What the task asks. Every line below that includes the word "should" needs to be copied.

Recorded information.
· · · ·

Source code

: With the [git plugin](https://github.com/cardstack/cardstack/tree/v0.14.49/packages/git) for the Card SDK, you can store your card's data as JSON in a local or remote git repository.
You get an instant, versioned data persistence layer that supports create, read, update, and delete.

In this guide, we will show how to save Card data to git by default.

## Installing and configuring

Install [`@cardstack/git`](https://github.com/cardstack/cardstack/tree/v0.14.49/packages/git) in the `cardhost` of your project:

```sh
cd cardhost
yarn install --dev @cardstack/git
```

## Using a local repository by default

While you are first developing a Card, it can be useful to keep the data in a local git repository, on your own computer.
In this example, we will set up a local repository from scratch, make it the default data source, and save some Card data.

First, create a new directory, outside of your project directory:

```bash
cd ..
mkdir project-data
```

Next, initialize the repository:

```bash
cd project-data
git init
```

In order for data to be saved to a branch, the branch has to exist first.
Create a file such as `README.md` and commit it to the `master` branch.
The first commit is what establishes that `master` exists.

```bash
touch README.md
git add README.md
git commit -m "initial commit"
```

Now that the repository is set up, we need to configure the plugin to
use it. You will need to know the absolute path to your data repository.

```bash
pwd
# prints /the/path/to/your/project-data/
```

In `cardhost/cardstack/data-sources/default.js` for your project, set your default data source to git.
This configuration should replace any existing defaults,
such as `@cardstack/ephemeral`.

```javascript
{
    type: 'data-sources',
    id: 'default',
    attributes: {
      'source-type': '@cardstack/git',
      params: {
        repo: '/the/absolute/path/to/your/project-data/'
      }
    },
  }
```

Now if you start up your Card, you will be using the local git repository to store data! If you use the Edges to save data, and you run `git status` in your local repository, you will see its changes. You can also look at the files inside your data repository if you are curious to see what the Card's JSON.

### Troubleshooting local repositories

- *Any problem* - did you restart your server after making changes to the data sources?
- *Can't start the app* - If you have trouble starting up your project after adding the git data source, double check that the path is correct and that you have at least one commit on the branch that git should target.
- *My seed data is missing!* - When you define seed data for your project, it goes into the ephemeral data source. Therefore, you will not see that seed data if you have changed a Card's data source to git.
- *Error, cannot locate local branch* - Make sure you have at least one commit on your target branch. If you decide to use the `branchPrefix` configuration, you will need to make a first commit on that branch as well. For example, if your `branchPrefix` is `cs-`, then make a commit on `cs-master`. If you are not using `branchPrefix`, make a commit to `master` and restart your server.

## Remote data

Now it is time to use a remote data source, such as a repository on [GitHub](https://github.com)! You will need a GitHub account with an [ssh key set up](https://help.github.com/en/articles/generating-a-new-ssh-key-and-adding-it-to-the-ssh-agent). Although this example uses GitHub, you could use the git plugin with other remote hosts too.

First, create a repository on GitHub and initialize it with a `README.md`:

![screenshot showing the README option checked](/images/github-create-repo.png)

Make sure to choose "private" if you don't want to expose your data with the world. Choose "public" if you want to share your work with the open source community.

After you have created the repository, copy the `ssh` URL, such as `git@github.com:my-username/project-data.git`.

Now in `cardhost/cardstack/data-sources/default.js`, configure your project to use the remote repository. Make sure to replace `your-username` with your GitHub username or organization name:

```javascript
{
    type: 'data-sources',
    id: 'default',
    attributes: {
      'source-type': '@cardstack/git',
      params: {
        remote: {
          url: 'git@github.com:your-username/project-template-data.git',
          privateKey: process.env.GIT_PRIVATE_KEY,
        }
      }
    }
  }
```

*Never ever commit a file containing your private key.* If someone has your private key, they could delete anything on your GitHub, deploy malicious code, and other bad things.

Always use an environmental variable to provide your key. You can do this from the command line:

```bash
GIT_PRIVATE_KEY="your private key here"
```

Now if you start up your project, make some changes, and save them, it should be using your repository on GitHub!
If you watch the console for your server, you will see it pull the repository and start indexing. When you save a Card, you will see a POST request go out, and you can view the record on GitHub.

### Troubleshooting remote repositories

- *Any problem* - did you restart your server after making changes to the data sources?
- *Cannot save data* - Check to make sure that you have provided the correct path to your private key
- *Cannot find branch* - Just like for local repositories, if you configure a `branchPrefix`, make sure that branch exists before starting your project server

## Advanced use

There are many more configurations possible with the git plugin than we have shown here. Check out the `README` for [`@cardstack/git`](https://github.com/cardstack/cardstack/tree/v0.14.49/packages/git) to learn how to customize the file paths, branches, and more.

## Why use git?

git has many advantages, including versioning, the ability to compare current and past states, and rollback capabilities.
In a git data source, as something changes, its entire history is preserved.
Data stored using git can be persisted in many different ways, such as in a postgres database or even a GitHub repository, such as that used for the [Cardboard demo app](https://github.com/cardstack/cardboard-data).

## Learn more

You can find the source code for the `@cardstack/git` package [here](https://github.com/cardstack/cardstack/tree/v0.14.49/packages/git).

· · · ·

Response.
This configuration should replace any existing defaults,
- *Can't start the app* - If you have trouble starting up your project after adding the git data source, double check that the path is correct and that you have at least one commit on the branch that git should target.
Now if you start up your project, make some changes, and save them, it should be using your repository on GitHub!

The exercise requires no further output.